With respect to the actin cytoskeleton structure, CAPN3 has been shown to have the ability to disrupt the actin cytoskeleton and disorganize the focal adhesions through proteolysis of several endogenous proteins, including titin, filamin A, filamin C, talin, vinexin and ezrin. In chapter 4, we demonstrated that AHNAK1 interacts with CAPN3 and is cleaved at least 5 times by CAPN3. We also observed that absence of AHNAK in COS-1 and 3T3 cells overexpressing active CAPN3 and increased AHNAK signal at sarcolemma in CAPN3 patients. On the basis of earlier discussions, we propose that CAPN3 is involved in AHNAK protein turnover and the complex of AHNAK-CAPN3 participates in signal transduction events in skeletal muscle. Specific AHNAK antibodies which are directed against different isoforms and domains of AHNAK are required for further functional studying of AHNAK in muscle.

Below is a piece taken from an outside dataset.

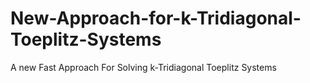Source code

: # New-Approach-for-k-Tridiagonal-Toeplitz-Systems
A new Fast Approach For Solving k-Tridiagonal Toeplitz Systems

In summary, the advancements we have made in this thesis open up new areas of the dysferlin complex research and might help to identify other dysferlin associating proteins to clarify its role in muscle. More work is required to further determine the role of AHNAK and CAPN3 in the dysferlin complex to understand the pathogenic mechanism of the dysferlinopathies and calpainopathies and to explain the variation observed in dysferlinopathies. Additionally, although annexins, affixin and AHNAK has not been linked to muscular dystrophy, mutations in CAPN3 and caveolin-3, the other two dysferlin interacting proteins, have been linked to specific types of muscular dystrophy. Future work is needed to explore the possibility of annexins, affixin and AHNAK as candidate genes for unknown muscle diseases.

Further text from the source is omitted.